Install:
# Install in development mode
python -m pip install -e .Usage:
# Run scenario A
telemetry_agent run --scenario A
# Run unit tests
python -m pytest tests/ -vI chose linear normalization for simplicity since we're only looking at four different metrics. In a production scenario, we might consider logarithmic (for RTT) or piecewise based on quality thresholds, which can then be validated against user-reported quality scores.

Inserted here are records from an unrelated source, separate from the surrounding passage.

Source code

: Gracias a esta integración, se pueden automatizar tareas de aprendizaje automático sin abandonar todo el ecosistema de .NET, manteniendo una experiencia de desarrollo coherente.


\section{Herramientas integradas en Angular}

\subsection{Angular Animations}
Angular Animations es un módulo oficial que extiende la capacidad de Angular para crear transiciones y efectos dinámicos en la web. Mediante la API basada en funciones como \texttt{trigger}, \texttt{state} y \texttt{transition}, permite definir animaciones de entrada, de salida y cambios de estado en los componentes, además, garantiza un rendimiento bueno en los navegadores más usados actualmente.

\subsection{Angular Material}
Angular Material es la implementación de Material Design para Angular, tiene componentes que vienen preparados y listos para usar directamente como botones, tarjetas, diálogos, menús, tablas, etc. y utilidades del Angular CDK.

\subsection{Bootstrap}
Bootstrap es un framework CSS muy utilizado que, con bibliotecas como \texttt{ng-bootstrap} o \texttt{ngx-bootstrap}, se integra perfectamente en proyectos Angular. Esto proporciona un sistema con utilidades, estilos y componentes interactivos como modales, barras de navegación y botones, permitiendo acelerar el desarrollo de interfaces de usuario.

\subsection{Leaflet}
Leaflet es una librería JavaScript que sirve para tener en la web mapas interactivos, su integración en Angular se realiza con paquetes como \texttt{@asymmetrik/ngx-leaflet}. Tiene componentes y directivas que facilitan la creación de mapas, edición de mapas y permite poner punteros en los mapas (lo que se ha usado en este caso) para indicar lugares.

The rational behind the weights (rtt=0.3, throughput=0.25, loss=0.3, jitter=0.15) was primarily through the lens of real-time applications, which is what Hoplynk is focused on at the moment. For more mission-critical scenarios, the ranking would probably be loss >= rtt > jitter ~= throughput, since we want to prioritize data integrity, reliability, and responsiveness over raw throughput.
State Diagram:
5 consecutive ≤ 0.60
┌──────────────────────────────┐
│ ▼
┌──────────┐ ┌──────────┐
│ HEALTHY │ │ DEGRADED │
│(0.60,1.0]│ │(0.0,0.60]│
└──────────┘ └──────────┘
│ ▲ │ │ ▲
│ │ 5 consecutive │ │ │
│ │ > 0.60 │ │ │
│ └──────────────────────────┘ │ │
│ │ │
│ 10 consecutive == 0.0 │ │
└────────┌───────────────────────┘ │
│ │
│ │
▼ │
┌─────────┐ 1 sample > 0.0 │
│ DOWN │──────────────────────┘
│ (= 0.0) │ (immediate)
└─────────┘
Note: HEALTHY → DOWN is not a direct transition.
It will pass through DEGRADED first.
- 5 samples @ 1Hz = 5 seconds — long enough to ignore transient spikes
- 10 samples for DOWN — higher bar to avoid false positives on link failure
- Immediate DOWN → DEGRADED — any sign of life should quickly restore partial service
- No direct HEALTHY ↔ DOWN — forces gradual state changes and prevents dramatic flapping; much more realistic
For a production Hoplynk device, we would consider:
- A real metric collection infrastructure with configurable sample rates
- Interpolation and insertion sort to address missing and out-of-order samples
- Processing every Nth sample instead or signal upstream producers to slow down while under load/backpressure
- Graceful handling of interface UP/DOWN events. Our system needs to be able to distinguish between "interface is DOWN" (operationally unusable) vs. "interface doesn't exist"
- A watchdog with a heartbeat mechanism to address the agent hanging/crashing itself + a supervisor process to restart on failure
- Metric history for analysis, debugging, and validation
- Observability (structured logging, state snapshots, status APIs for monitoring, etc.)